Around the driveway of your old school,
where the yellow bus, groaning, dumped
you at the door, drive the circle from then to
now. Park facing this building where bricks
were stacked a century ago. Cross the black
macadam. Pass the jungle gym where phantom
school children swing hopelessly from rusting
metal bars. Listen. Are they shrieking
or laughing or calling your name?
In the town where you were raised you’ve been asked to teach a workshop on writing poetry to lifetime learners. You will meet them in the building that was your first school. The granite steps to what has become the Town Hall are familiar. The double doors you filed through after recess–held open by teacher’s pets–have been replaced by a door you must open yourself. You climb the stairs to the territory of your first classroom where the walls and halls reek of renovations paid for by taxpayers of this old New England village, like you, who never vote to waste what might be saved.
Tiny desks have been traded for a conference table with chairs cushioned for grownups to sit on committees and figure out the rules for running the town. No learners have arrived. You choose an empty chair at the head of the table and sit with the ghosts of teachers who taught what has taken you this lifetime to unlearn.

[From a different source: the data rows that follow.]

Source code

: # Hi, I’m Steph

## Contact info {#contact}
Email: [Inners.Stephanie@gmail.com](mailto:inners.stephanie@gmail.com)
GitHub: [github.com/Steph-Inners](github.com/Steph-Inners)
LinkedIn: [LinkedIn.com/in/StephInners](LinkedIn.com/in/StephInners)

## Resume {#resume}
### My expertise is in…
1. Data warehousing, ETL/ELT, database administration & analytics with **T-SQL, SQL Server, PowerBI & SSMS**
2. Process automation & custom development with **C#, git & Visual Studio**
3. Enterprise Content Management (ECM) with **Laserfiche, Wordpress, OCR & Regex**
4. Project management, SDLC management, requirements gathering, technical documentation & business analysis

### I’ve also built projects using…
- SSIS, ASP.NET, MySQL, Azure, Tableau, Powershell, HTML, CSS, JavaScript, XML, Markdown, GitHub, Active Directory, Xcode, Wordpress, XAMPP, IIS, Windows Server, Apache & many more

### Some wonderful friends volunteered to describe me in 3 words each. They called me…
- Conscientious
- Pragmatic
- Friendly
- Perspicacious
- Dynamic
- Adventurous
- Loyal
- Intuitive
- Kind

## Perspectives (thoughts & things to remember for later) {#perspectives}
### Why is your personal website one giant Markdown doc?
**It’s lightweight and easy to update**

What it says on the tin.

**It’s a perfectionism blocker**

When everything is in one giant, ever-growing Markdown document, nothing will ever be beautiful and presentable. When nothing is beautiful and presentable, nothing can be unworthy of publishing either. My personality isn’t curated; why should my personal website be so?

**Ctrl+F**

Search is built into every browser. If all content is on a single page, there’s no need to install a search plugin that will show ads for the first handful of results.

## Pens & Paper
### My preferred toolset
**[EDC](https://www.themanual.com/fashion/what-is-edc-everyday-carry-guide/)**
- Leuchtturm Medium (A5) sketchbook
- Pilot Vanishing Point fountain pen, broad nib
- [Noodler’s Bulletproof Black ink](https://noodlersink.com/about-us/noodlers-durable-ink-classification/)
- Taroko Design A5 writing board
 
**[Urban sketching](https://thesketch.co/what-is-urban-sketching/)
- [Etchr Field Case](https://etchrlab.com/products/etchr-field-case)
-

It is naptime. Some ruler of school children made this sweet word stand for a period of silence, absolute. The lights are flipped off. The teacher crosses her blue veined legs under her desk in the darkened room where she is not napping. She is using her bright red pencil to correct sheets of subtraction. You are not napping. No one is allowed to sleep because it’s hard to wake up. You are allowed to bury your head in your hands and be silent. You do not have to close your eyes but you should. If you keep your eyes open you will notice things like the blackboard eraser Mrs. Barone dropped on the floor and forgot to pick up after proving 1 – 1 = 0. If you see her eraser you’ll have an impulse you should control but you can’t. If you have an impulse it might be to show her how eager and helpful you are. If you follow that impulse you will pick up the eraser and the teacher will notice how dangerous you are because it is naptime and you’re not allowed to break rules and disturb all the nappers who aren’t napping, but sitting, still, like they should, and if you try to explain you’ll be sent to stand facing the corner for not being silent and not asking permission. Your humiliation will not end there. Your shame is a secret you will want to keep from spreading. When you step off the bus after your friend from class she will have an impulse she cannot control to tell your mother the trouble you made the moment she sees her.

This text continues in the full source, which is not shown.